The men's 200 metres event at the 1984 European Athletics Indoor Championships was held on 3 and 4 March.

==Medalists==

| Gold | Silver | Bronze |
|---|---|---|
| Aleksandr Yevgenyev Soviet Union | Ade Mafe Great Britain | Giovanni Bongiorni Italy |

==Results==
===Heats===
The winner of each heat (Q) and the next 4 fastest (q) qualified for the semifinals.

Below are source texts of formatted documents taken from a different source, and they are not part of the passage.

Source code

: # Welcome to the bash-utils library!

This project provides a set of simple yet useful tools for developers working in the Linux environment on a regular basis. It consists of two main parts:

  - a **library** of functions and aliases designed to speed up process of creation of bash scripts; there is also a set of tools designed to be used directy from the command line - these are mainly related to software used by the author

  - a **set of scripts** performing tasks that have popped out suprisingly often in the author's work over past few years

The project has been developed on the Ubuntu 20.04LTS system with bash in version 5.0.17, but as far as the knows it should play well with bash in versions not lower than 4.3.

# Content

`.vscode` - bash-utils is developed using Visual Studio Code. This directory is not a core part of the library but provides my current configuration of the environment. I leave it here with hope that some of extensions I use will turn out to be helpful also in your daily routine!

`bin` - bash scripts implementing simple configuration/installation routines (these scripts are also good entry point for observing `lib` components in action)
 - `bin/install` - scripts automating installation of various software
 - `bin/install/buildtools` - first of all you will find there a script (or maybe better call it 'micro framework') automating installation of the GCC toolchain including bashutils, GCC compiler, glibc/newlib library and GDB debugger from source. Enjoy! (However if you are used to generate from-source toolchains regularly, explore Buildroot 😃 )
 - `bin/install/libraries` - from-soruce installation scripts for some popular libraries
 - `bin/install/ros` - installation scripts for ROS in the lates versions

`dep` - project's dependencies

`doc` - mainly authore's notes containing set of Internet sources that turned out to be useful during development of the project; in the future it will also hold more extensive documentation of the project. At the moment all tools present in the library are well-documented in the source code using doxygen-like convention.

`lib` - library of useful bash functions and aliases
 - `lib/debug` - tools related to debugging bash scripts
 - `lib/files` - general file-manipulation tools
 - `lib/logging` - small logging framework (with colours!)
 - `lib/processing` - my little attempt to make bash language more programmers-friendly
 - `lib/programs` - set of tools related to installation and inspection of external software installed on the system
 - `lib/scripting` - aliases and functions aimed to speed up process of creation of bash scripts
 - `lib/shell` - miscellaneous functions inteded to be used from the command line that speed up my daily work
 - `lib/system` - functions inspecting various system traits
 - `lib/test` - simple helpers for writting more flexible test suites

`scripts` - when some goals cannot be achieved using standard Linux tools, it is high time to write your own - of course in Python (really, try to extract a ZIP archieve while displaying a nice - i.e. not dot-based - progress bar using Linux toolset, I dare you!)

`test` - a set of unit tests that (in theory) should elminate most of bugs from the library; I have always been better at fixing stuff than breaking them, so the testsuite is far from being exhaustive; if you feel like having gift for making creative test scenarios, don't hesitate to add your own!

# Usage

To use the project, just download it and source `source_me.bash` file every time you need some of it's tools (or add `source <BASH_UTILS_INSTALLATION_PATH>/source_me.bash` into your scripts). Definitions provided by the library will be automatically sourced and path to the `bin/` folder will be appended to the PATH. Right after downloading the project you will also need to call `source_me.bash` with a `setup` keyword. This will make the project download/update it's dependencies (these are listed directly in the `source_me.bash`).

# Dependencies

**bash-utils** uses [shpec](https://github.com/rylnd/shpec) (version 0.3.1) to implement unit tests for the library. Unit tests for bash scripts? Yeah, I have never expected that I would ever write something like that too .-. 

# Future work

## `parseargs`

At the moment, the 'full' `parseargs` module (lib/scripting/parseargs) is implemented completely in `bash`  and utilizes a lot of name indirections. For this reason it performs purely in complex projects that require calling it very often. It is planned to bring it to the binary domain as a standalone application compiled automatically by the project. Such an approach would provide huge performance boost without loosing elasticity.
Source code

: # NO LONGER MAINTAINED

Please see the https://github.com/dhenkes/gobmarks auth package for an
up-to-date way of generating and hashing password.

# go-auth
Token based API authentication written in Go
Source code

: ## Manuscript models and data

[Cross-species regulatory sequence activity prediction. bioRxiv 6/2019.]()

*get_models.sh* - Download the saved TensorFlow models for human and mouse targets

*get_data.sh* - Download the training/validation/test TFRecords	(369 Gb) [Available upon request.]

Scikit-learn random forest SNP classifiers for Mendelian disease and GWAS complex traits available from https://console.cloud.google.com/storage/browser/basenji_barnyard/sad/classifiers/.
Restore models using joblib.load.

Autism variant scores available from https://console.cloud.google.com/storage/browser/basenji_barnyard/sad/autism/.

| Rank | Heat | Name | Nationality | Time | Notes |
|---|---|---|---|---|---|
| 1 | 3 | Aleksandr Yevgenyev | Soviet Union | 21.35 | Q |
| 2 | 2 | Ade Mafe | Great Britain | 21.63 | Q |
| 3 | 4 | Giovanni Bongiorni | Italy | 21.64 | Q |
| 4 | 4 | Roland Jokl | Austria | 21.66 | q |
| 5 | 4 | Luboš Balošák | Czechoslovakia | 21.68 | q |
| 6 | 2 | Stefano Tilli | Italy | 21.81 | q |
| 7 | 1 | Carlo Simionato | Italy | 21.84 | Q |
| 8 | 1 | Antonio Sánchez | Spain | 21.94 | q |
| 9 | 1 | Per-Ola Olsson | Sweden | 22.09 |  |
| 10 | 2 | Jouko Hassi | Finland | 22.11 |  |
| 11 | 4 | Şükrü Çaprazlı | Turkey | 22.59 |  |
|  | 1 | Athanassios Kaloyannis | Greece | DQ |  |
|  | 3 | Czesław Prądzyński | Poland | DQ |  |
|  | 3 | Odd Erik Kristiansen | Norway | DQ |  |
|  | 2 | Kenth Rönn | Sweden | DNS |  |
|  | 3 | Josef Lomický | Czechoslovakia | DNS |  |

===Semifinals===
First 2 from each semifinal qualified directly (Q) for the final.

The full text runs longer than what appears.